#### WHAT THIS TASK INVOLVES
Output the entries word for word. Omit images.

[Stored data]
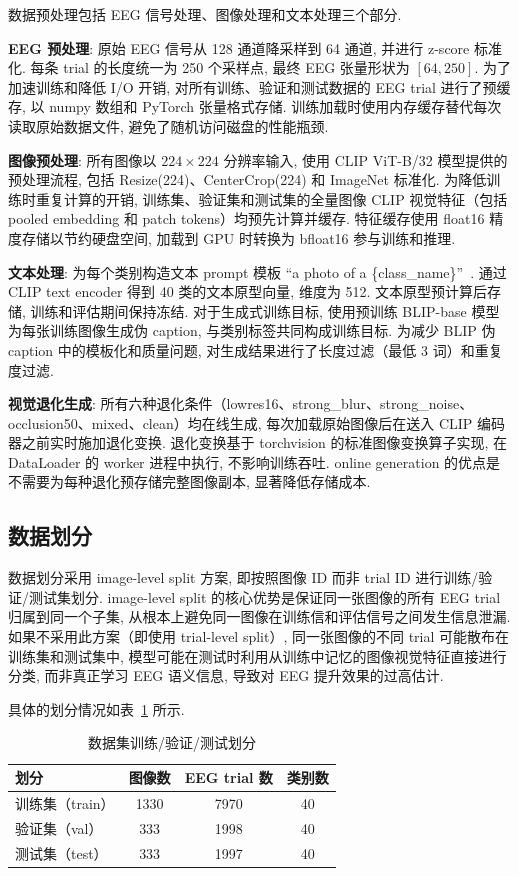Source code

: 数据预处理包括 EEG 信号处理、图像处理和文本处理三个部分.

\textbf{EEG 预处理}: 原始 EEG 信号从 128 通道降采样到 64 通道, 并进行 z-score 标准化. 每条 trial 的长度统一为 250 个采样点, 最终 EEG 张量形状为 $[64, 250]$. 为了加速训练和降低 I/O 开销, 对所有训练、验证和测试数据的 EEG trial 进行了预缓存, 以 numpy 数组和 PyTorch 张量格式存储. 训练加载时使用内存缓存替代每次读取原始数据文件, 避免了随机访问磁盘的性能瓶颈.

\textbf{图像预处理}: 所有图像以 $224\times224$ 分辨率输入, 使用 CLIP ViT-B/32 模型提供的预处理流程, 包括 Resize(224)、CenterCrop(224) 和 ImageNet 标准化. 为降低训练时重复计算的开销, 训练集、验证集和测试集的全量图像 CLIP 视觉特征（包括 pooled embedding 和 patch tokens）均预先计算并缓存. 特征缓存使用 float16 精度存储以节约硬盘空间, 加载到 GPU 时转换为 bfloat16 参与训练和推理.

\textbf{文本处理}: 为每个类别构造文本 prompt 模板 ``a photo of a \{class\_name\}''~\cite{radford2021learning}. 通过 CLIP text encoder 得到 40 类的文本原型向量, 维度为 512. 文本原型预计算后存储, 训练和评估期间保持冻结. 对于生成式训练目标, 使用预训练 BLIP-base 模型为每张训练图像生成伪 caption, 与类别标签共同构成训练目标. 为减少 BLIP 伪 caption 中的模板化和质量问题, 对生成结果进行了长度过滤（最低 3 词）和重复度过滤.

\textbf{视觉退化生成}: 所有六种退化条件（lowres16、strong\_blur、strong\_noise、occlusion50、mixed、clean）均在线生成, 每次加载原始图像后在送入 CLIP 编码器之前实时施加退化变换. 退化变换基于 torchvision 的标准图像变换算子实现, 在 DataLoader 的 worker 进程中执行, 不影响训练吞吐. online generation 的优点是不需要为每种退化预存储完整图像副本, 显著降低存储成本.

\subsection{数据划分}

数据划分采用 image-level split 方案, 即按照图像 ID 而非 trial ID 进行训练/验证/测试集划分. image-level split 的核心优势是保证同一张图像的所有 EEG trial 归属到同一个子集, 从根本上避免同一图像在训练信和评估信号之间发生信息泄漏. 如果不采用此方案（即使用 trial-level split）, 同一张图像的不同 trial 可能散布在训练集和测试集中, 模型可能在测试时利用从训练中记忆的图像视觉特征直接进行分类, 而非真正学习 EEG 语义信息, 导致对 EEG 提升效果的过高估计.

具体的划分情况如表~\ref{tab:split} 所示.

\begin{table}[H]
  \centering
  \caption{数据集训练/验证/测试划分}
  \label{tab:split}
  \begin{tabular}{l c c c}
    \toprule
    划分 & 图像数 & EEG trial 数 & 类别数 \\
    \midrule
    训练集（train）& 1330 & 7970 & 40 \\
    验证集（val）& 333 & 1998 & 40 \\
    测试集（test）& 333 & 1997 & 40 \\
    \bottomrule
  \end{tabular}
\end{table}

#### EXPECTED OUTPUT
Source code

: 数据预处理包括 EEG 信号处理、图像处理和文本处理三个部分.

\textbf{EEG 预处理}: 原始 EEG 信号从 128 通道降采样到 64 通道, 并进行 z-score 标准化. 每条 trial 的长度统一为 250 个采样点, 最终 EEG 张量形状为 $[64, 250]$. 为了加速训练和降低 I/O 开销, 对所有训练、验证和测试数据的 EEG trial 进行了预缓存, 以 numpy 数组和 PyTorch 张量格式存储. 训练加载时使用内存缓存替代每次读取原始数据文件, 避免了随机访问磁盘的性能瓶颈.

\textbf{图像预处理}: 所有图像以 $224\times224$ 分辨率输入, 使用 CLIP ViT-B/32 模型提供的预处理流程, 包括 Resize(224)、CenterCrop(224) 和 ImageNet 标准化. 为降低训练时重复计算的开销, 训练集、验证集和测试集的全量图像 CLIP 视觉特征（包括 pooled embedding 和 patch tokens）均预先计算并缓存. 特征缓存使用 float16 精度存储以节约硬盘空间, 加载到 GPU 时转换为 bfloat16 参与训练和推理.

\textbf{文本处理}: 为每个类别构造文本 prompt 模板 ``a photo of a \{class\_name\}''~\cite{radford2021learning}. 通过 CLIP text encoder 得到 40 类的文本原型向量, 维度为 512. 文本原型预计算后存储, 训练和评估期间保持冻结. 对于生成式训练目标, 使用预训练 BLIP-base 模型为每张训练图像生成伪 caption, 与类别标签共同构成训练目标. 为减少 BLIP 伪 caption 中的模板化和质量问题, 对生成结果进行了长度过滤（最低 3 词）和重复度过滤.

\textbf{视觉退化生成}: 所有六种退化条件（lowres16、strong\_blur、strong\_noise、occlusion50、mixed、clean）均在线生成, 每次加载原始图像后在送入 CLIP 编码器之前实时施加退化变换. 退化变换基于 torchvision 的标准图像变换算子实现, 在 DataLoader 的 worker 进程中执行, 不影响训练吞吐. online generation 的优点是不需要为每种退化预存储完整图像副本, 显著降低存储成本.

\subsection{数据划分}

数据划分采用 image-level split 方案, 即按照图像 ID 而非 trial ID 进行训练/验证/测试集划分. image-level split 的核心优势是保证同一张图像的所有 EEG trial 归属到同一个子集, 从根本上避免同一图像在训练信和评估信号之间发生信息泄漏. 如果不采用此方案（即使用 trial-level split）, 同一张图像的不同 trial 可能散布在训练集和测试集中, 模型可能在测试时利用从训练中记忆的图像视觉特征直接进行分类, 而非真正学习 EEG 语义信息, 导致对 EEG 提升效果的过高估计.

具体的划分情况如表~\ref{tab:split} 所示.

\begin{table}[H]
  \centering
  \caption{数据集训练/验证/测试划分}
  \label{tab:split}
  \begin{tabular}{l c c c}
    \toprule
    划分 & 图像数 & EEG trial 数 & 类别数 \\
    \midrule
    训练集（train）& 1330 & 7970 & 40 \\
    验证集（val）& 333 & 1998 & 40 \\
    测试集（test）& 333 & 1997 & 40 \\
    \bottomrule
  \end{tabular}
\end{table}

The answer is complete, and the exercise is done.